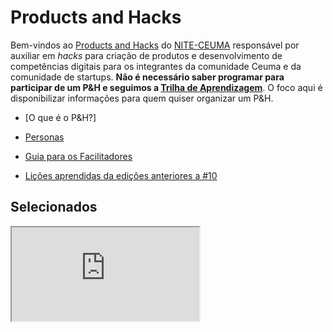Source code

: # Products and Hacks

Bem-vindos ao [Products and Hacks](http://nite.ceuma.br/wiki/doku.php?id=products-and-hacks) do [NITE-CEUMA](http://nite.ceuma.br) responsável por auxiliar em _hacks_ para criação de produtos e desenvolvimento de competências digitais para os integrantes da comunidade Ceuma e da comunidade de startups. **Não é necessário saber programar para participar de um P&H e seguimos a [Trilha de Aprendizagem](https://universidadeagora.com/trilha-de-aprendizagem-products-and-hacks/)**. O foco aqui é disponibilizar informações para quem quiser organizar um P&H.

  - [O que é o P&H?]
  - [Personas](https://nite-ceuma.github.io/products-and-hacks/#personas)
  
  - [Guia para os Facilitadores](#)
  - [Lições aprendidas da edições anteriores a #10](https://nite-ceuma.github.io/products-and-hacks/licoes-aprendidas-das-edicoes-passadas)

## Selecionados

<div width="80% !important">
<iframe src="https://docs.google.com/spreadsheets/d/e/2PACX-1vQxDMa4pF7dEgFqXoXRxG-v4ukygEuASJT8fAjgRdJjQfN2og04oFg8S8gTlcf4-m_Rg0ey-qjKXgG-/pubhtml?gid=532828105&amp;single=true&amp;widget=true&amp;headers=false"></iframe>
</div>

====================

_ACTIVITY_:
In the printed copy, the material above must appear unchanged and without its pictures.

_RESPONSE AREA_:
Source code

: # Products and Hacks

Bem-vindos ao [Products and Hacks](http://nite.ceuma.br/wiki/doku.php?id=products-and-hacks) do [NITE-CEUMA](http://nite.ceuma.br) responsável por auxiliar em _hacks_ para criação de produtos e desenvolvimento de competências digitais para os integrantes da comunidade Ceuma e da comunidade de startups. **Não é necessário saber programar para participar de um P&H e seguimos a [Trilha de Aprendizagem](https://universidadeagora.com/trilha-de-aprendizagem-products-and-hacks/)**. O foco aqui é disponibilizar informações para quem quiser organizar um P&H.

  - [O que é o P&H?]
  - [Personas](https://nite-ceuma.github.io/products-and-hacks/#personas)
  
  - [Guia para os Facilitadores](#)
  - [Lições aprendidas da edições anteriores a #10](https://nite-ceuma.github.io/products-and-hacks/licoes-aprendidas-das-edicoes-passadas)

## Selecionados

<div width="80% !important">
<iframe src="https://docs.google.com/spreadsheets/d/e/2PACX-1vQxDMa4pF7dEgFqXoXRxG-v4ukygEuASJT8fAjgRdJjQfN2og04oFg8S8gTlcf4-m_Rg0ey-qjKXgG-/pubhtml?gid=532828105&amp;single=true&amp;widget=true&amp;headers=false"></iframe>
</div>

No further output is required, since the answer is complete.